Rephen insisted that the board must make what he called a “rational, fact-based” finding that discounted the connection between 9/11 and subsequent health problems by police, firefighters and other emergency personnel who responded to the crisis.

Rephen was forced to repeatedly defend the handling of one of the three cases in particular, that of the late officer, Frank Macri.

The trustees of the pension fund denied ADR benefits to Macri’s widow, Nilda, based on the findings of the board, which said Macri’s lung cancer, discovered in July 2002, was of such an advanced stage, Stage 4, that it could not have been caused by 9/11 and must have predated the attack.

Judge Victoria Graffeo (See Profile) and other judges suggested that the medical board failed to cite studies justifying its position that Macri’s cancer could not have been caused by 9/11, but based its findings on the fact its doctors had never seen such a fast-moving cancer.

“If there is no justification from a medical board, how are the courts supposed to evaluate this?” she asked.

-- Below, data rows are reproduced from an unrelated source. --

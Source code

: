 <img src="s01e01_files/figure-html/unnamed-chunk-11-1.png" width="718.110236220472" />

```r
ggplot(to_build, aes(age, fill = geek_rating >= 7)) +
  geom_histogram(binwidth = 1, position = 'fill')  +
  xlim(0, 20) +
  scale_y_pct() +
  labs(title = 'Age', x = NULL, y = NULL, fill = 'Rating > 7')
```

Smith added, “Suppose the cancer here is at Stage 2 rather than Stage 4 and the medical board said, ‘In our opinion, Stage 2 can’t happen that fast.’ How would we know whether they were making sense?”

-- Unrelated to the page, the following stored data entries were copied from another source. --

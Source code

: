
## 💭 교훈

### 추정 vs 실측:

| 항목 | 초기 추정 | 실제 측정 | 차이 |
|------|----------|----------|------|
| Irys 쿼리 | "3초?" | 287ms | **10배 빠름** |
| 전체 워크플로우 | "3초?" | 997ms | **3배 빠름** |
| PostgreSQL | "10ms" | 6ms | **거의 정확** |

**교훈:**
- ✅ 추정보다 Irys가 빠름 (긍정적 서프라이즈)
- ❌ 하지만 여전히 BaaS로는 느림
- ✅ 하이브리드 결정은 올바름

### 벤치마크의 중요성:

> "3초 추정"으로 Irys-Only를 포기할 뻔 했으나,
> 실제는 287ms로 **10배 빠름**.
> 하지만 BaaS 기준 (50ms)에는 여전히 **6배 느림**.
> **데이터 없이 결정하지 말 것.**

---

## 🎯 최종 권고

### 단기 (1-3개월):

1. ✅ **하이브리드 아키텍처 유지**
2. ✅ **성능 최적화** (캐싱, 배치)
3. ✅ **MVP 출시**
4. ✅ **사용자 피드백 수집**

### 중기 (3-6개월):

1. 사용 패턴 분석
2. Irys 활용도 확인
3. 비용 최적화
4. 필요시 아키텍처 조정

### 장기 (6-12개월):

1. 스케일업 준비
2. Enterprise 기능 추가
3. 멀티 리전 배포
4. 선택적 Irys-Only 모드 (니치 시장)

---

“With all due respect,” Rephen responded, “I don’t think it’s for the courts, it’s for the [pension fund] trustees to make that determination.”

The Macri family’s attorney, James McGuire of Dechert, argued that the medical board never adequately cited the evidence the panel used to conclude that Macri’s lung cancer must have predated 9/11.

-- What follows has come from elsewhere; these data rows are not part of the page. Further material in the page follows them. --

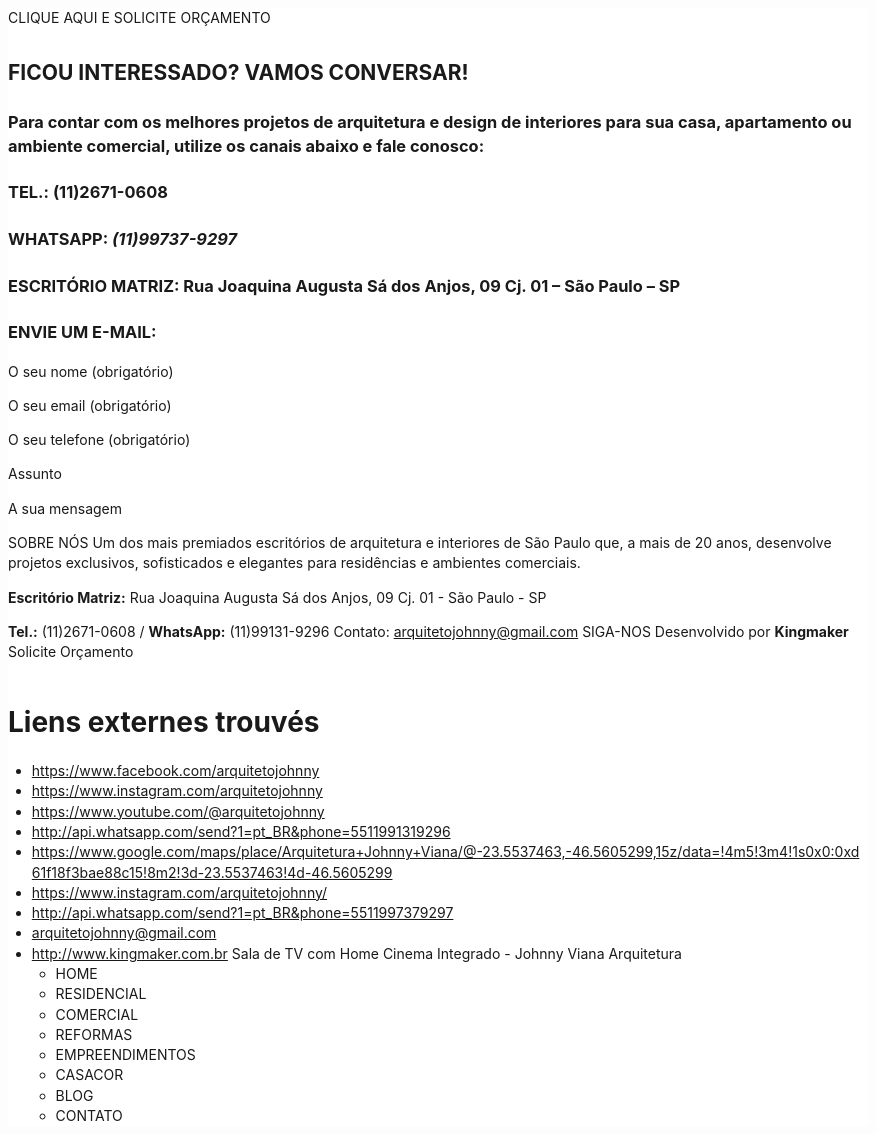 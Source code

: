 CLIQUE AQUI E SOLICITE ORÇAMENTO
## FICOU INTERESSADO? VAMOS CONVERSAR!
### Para contar com os melhores projetos de arquitetura e design de interiores para sua casa, apartamento ou ambiente comercial, utilize os canais abaixo e fale conosco:
###  **TEL.:** (11)2671-0608
###  **WHATSAPP:**  _(11)99737-9297_
###  **ESCRITÓRIO MATRIZ:** Rua Joaquina Augusta Sá dos Anjos, 09 Cj. 01 – São Paulo – SP
### **ENVIE UM E-MAIL:**
O seu nome (obrigatório)  

O seu email (obrigatório)  

O seu telefone (obrigatório)  

Assunto  

A sua mensagem  

SOBRE NÓS
Um dos mais premiados escritórios de arquitetura e interiores de São Paulo que, a mais de 20 anos, desenvolve projetos exclusivos, sofisticados e elegantes para residências e ambientes comerciais.   
  
**Escritório Matriz:** Rua Joaquina Augusta Sá dos Anjos, 09 Cj. 01 - São Paulo - SP  
  
**Tel.:** (11)2671-0608 / **WhatsApp:** (11)99131-9296 
Contato: arquitetojohnny@gmail.com
SIGA-NOS
Desenvolvido por **Kingmaker**
Solicite Orçamento


# Liens externes trouvés
- https://www.facebook.com/arquitetojohnny
- https://www.instagram.com/arquitetojohnny
- https://www.youtube.com/@arquitetojohnny
- http://api.whatsapp.com/send?1=pt_BR&phone=5511991319296
- https://www.google.com/maps/place/Arquitetura+Johnny+Viana/@-23.5537463,-46.5605299,15z/data=!4m5!3m4!1s0x0:0xd61f18f3bae88c15!8m2!3d-23.5537463!4d-46.5605299
- https://www.instagram.com/arquitetojohnny/
- http://api.whatsapp.com/send?1=pt_BR&phone=5511997379297
- arquitetojohnny@gmail.com
- http://www.kingmaker.com.br
Sala de TV com Home Cinema Integrado - Johnny Viana Arquitetura
  * HOME
  * RESIDENCIAL
  * COMERCIAL
  * REFORMAS
  * EMPREENDIMENTOS
  * CASACOR
  * BLOG
  * CONTATO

McGuire, a former justice of the Appellate Division, First Department, said the medical board was, in essence, using unspecified proof and then saying, “Trust us.”

“That’s just not right,” McGuire argued.

Accepting the decisions by the pension fund’s trustees was defeating the reason to create a medical presumption to benefit the first responders, he said.

“The Legislature must have intended the presumption to mean something,” McGuire said.

Chet Lukaszewski of Lake Success argued for Officer Eddie Maldonado.

Attorney Rosemary Carroll of Clermont submitted papers in support of Karen Bitchatchi, the third officer who blamed her cancer on exposure at Ground Zero.

Section 3-252 of New York City’s Administrative Code states that there is a legal presumption that “any condition or impairment of health…resulting in disability to a member who participated in World Trade Center rescue, recovery or cleanup operations” was caused by exposure to toxic substances at Ground Zero.

Emergency personnel must have spent at least 40 hours at the site to qualify. Those qualifying for ADR benefits get three-quarters of their final salaries tax-free.

Ordinary disability retirement benefits pay one-half of an officer’s final salary in taxable benefits.

Macri died of lung cancer in 2007 at age 51.

Maldonado, 48, lost some use of his left leg from the removal of a cancerous growth discovered in his thigh just prior to 9/11. He said the growth became much larger in the months following his assignment to Ground Zero.

Bitchatchi, 47, worked up to 16 hours a day as part of the “bucket brigade” removing debris and remains from the site. About one year later, she had a cancerous cyst removed from her rectum.

The pension fund trustees, in disallowing her claim, said she had colitis as a younger person and that a link has been proven between colitis and cancers of the rectum and colon.

The court is expected to hand down a ruling in December. The cases are Matter of Bitchatchi v. Board of Trustees of the New York City Police Department Pension Fund, Article II, 219; Matter of Maldonado v. Kelly, 220; and Matter of Macri v. Kelly, 221.

McGuire said this was his first argument before the Court of Appeals in 18 years, when he was in the appeals bureau of the Manhattan District Attorney’s Office.

“I was thrilled to be back before the Court of Appeals,” he said. “It’s always a hot bench and they understood the case very well.”

Yesterday’s oral arguments were the first since last week’s sudden death of Judge Theodore Jones Jr. A vase of flowers was placed in front of his seat on the bench.

In brief remarks before arguments, Lippman said all members of the court had “admiration, respect and affection” for their former colleague.

“He was a gentle and a sweet lovely person with a wonderful smile and a wonderful laugh,” Lippman said.